Several Valley Schools Make List of Low Performing Schools

For the first time, California had to comply with federal law to identify low performing schools that receive federal funds, 781 made the list, 44 of those schools are in Riverside County.

Cynthia Glover Woods, the chief academic officer with the Riverside Department of Education says their goal is for all students to succeed, “Anytime we have data that shows we have students that are not being served well within our county that’s always a concern.”

She says under this new system schools are measured far beyond test scores and takes into account things like attendance , suspensions and graduation rates, “One thing I don’t believe that the list tells people in the community is the work that schools have been doing prior to the release of this data, there are i’m sure schools on the list that have been making progress.”

Palm Springs Unified School District had five schools on the list.

Dr.
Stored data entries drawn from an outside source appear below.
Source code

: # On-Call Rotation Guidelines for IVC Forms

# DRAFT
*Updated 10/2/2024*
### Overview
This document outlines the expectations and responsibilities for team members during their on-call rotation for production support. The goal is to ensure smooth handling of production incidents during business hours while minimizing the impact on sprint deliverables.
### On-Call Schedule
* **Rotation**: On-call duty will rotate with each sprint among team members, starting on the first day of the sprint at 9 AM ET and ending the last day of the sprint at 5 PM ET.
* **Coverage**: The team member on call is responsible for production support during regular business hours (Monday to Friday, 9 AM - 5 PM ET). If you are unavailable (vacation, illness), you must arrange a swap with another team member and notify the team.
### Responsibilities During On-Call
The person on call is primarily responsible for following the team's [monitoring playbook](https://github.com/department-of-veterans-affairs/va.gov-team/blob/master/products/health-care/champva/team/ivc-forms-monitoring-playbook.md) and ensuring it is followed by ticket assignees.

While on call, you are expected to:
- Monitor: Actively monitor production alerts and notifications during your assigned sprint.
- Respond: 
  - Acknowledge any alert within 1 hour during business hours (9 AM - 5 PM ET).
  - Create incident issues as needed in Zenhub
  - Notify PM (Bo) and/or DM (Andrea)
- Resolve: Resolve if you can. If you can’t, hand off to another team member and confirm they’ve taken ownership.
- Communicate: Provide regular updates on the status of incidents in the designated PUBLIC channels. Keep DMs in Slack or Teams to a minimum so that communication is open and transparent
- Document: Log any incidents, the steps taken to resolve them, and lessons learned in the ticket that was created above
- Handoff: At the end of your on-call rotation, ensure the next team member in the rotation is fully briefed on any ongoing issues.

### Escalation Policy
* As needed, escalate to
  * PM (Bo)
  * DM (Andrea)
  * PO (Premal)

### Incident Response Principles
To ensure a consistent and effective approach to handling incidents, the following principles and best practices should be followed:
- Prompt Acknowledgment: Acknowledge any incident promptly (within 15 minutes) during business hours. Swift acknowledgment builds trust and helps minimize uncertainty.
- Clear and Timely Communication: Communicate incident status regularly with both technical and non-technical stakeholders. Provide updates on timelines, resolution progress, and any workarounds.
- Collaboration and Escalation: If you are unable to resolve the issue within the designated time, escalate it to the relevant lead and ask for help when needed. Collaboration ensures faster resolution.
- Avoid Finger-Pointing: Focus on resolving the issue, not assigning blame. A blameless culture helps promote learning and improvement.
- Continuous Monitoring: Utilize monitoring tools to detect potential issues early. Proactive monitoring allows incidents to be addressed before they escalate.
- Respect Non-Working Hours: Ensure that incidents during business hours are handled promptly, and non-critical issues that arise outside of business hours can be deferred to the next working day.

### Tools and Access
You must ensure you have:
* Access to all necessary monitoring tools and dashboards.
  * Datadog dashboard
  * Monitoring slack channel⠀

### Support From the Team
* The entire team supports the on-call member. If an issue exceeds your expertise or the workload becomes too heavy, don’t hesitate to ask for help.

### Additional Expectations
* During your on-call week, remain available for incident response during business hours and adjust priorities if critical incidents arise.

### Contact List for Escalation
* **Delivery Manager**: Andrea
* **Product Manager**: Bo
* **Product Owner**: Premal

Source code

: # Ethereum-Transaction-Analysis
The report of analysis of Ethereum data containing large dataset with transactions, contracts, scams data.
Mike Swize, the assistant superintendent of education services says he sees this as an opportunity, “It’s really going to give us the opportunity to dig deeply, look to identify the root causes and then apply some evidence based interventions to make a difference for our students.”

Four of those five were middle schools: James workman, Nellie Coffman, Desert Springs and Painted Hills.

Swize says suspension and attendance played a role, “Those are two areas that in addition to academic that we need to focus our attention.”

Desert Sands Unified School District had three schools on the list, two of theirs were middle schools too, “Dealing with a child of 10, 11, 12, 13, years old, there’s a lot of social concerns and so as we think about providing assistance for our schools and for our children we need to not only look at the academic side but also the social, emotional, learning side,” adding there is already a plan in the works to change this, “Desert Sands is putting a huge amount of resources, time and effort into developing multi teared systems of support for students and we’re working intensively with our middle schools so we have a well balances support structure for teachers and for kids.”

With the data just out it’s still early to know all of the steps that will be used for improvement and what will work but they all say they are committed to students success.

“Our schools are all committed to doing whatever it takes to continue to to help students be successful, we have great students and parents, wonderful teachers, and amazing administrators and they work really hard to make a difference,” says Swize.